I sit frozen in my seat, until the room is empty of everyone except for Dr. Malcolm, thinking how the hell am I going to write this paper. Do I make it personal or do I go the route everyone else will and use strictly my research findings? Picturing the rest of my class, I bet none of them have a brother like mine. My classmates simply want to do well, they want to help people and make lives better, but I need it. I need to know that I can help people. That people know they aren’t alone when they have an addiction or their family knows they aren’t the only ones trying to hold everything together. If I can help just one person, turn one person’s life around… maybe I won’t feel like such a failure for not being able to help Lucas.
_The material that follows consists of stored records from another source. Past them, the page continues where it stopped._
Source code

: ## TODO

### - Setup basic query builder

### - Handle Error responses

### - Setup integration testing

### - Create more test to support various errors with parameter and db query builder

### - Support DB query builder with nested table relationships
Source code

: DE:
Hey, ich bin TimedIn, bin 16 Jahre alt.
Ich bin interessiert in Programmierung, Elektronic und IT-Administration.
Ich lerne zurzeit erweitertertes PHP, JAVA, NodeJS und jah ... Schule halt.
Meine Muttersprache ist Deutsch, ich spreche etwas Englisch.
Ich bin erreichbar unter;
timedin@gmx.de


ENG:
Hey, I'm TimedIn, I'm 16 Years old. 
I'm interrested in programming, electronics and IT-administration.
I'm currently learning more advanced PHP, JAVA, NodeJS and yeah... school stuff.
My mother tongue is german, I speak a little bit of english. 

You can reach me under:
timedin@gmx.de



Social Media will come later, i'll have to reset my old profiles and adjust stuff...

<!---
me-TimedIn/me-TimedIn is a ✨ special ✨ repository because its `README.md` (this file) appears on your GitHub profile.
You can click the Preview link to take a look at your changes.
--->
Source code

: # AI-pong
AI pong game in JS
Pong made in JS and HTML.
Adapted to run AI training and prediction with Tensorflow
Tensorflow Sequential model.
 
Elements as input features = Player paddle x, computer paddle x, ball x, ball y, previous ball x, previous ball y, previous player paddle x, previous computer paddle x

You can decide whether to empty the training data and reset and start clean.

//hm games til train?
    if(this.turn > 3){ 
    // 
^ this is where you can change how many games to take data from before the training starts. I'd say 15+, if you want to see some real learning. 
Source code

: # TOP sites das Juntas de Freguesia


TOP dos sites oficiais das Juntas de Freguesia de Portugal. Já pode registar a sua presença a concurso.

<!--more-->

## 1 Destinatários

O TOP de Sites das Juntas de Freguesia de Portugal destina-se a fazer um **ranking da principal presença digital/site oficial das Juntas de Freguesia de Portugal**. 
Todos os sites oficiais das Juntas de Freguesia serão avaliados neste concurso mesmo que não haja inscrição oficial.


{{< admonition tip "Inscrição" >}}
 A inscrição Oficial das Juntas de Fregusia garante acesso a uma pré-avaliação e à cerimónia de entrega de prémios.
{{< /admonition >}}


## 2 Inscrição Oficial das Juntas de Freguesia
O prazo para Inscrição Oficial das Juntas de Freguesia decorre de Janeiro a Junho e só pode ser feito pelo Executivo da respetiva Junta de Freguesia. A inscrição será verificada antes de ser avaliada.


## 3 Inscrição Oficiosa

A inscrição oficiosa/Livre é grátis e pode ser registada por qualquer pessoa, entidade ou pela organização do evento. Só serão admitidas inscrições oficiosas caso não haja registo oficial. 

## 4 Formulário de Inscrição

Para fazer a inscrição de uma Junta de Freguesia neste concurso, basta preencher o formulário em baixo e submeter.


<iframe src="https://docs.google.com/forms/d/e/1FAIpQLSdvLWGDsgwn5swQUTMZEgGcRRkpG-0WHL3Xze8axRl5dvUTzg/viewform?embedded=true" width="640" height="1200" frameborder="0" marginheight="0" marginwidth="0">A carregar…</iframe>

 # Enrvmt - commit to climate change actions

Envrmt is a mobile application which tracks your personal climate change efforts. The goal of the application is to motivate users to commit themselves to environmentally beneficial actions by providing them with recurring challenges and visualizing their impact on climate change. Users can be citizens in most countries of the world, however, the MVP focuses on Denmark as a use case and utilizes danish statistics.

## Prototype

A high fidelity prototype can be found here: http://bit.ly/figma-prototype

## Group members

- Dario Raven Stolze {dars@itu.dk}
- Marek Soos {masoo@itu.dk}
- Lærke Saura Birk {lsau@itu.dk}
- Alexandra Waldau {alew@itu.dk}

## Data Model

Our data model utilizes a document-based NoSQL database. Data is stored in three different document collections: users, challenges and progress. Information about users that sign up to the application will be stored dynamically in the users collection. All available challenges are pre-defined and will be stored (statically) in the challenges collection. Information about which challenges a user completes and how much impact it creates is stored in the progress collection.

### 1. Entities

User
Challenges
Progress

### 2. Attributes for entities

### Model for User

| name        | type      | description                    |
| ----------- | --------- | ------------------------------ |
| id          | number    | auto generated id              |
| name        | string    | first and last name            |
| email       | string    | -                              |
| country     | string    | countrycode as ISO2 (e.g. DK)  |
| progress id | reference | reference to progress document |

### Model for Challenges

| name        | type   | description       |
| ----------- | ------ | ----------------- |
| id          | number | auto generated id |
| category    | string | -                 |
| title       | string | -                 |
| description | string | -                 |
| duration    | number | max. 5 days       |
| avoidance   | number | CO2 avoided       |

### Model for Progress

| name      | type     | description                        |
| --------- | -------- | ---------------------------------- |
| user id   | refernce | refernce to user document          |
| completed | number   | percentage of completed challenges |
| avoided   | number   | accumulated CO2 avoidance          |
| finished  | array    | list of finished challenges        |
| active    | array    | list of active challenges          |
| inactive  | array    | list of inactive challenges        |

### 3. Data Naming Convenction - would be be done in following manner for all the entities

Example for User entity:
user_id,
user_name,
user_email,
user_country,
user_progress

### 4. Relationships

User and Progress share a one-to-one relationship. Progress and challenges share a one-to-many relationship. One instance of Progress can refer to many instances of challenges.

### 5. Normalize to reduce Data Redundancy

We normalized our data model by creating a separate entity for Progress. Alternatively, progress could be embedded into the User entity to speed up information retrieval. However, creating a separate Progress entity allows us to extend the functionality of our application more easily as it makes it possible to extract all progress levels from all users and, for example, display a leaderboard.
When I bring my attention back to the room and out of my head, I realize that Dr. Malcolm and I are the only ones left and he’s staring at me. I’ve never been alone with him before, I take a second to get a good look at him. I think the blue wool cardigan buttoned under his sport coat is meant to make him look older, but it just makes him look as though he was playing dress up in his dad’s closet. I chuckle a little at that random thought, but press my lips together when he asks, “What is so funny, Miss Redding?” I think he means to sound stern, but the slight smile playing on his lips and the sparkle in his bright blue eyes tells me he’s anything but angry.
Standing to gather my things I say while deliberately avoiding eye contact, “Oh, nothing sir.” When I look up from cramming my laptop into my bag he’s standing in front of me. He looks around the room while tucking one hand into his pocket as the other holds onto the strap of the messenger bag draped across his chest. I’m not sure why, but I have a hard time looking into his eyes so I let myself focus on his adam’s apple. I watch it bob up and down while he swallows before speaking to me again.
“You looked upset when I assigned that paper. Is there anything you’d like to talk about?” Deciding what he said must have seemed inappropriate he adds, “I’m always available for my students if they need someone to talk to.” I lift my eyes to his and he smiles again. I try to think back over the whole semester, I’m not sure I’ve seen him smile once. He has a nice smile; he should do it more often. I mentally slap my forehead for thinking like that; he’s my teacher for God’s sake! But it’s a nice smile and his jet black hair looks so soft, I almost want to reach out and…“Miss Redding? Chelsea? Are you okay?”
Have I been having a conversation in my head while I stare at him, am I drooling? I shake my head trying to rid the budding dirty thoughts before they go too far. “I’m sorry, what did you say?”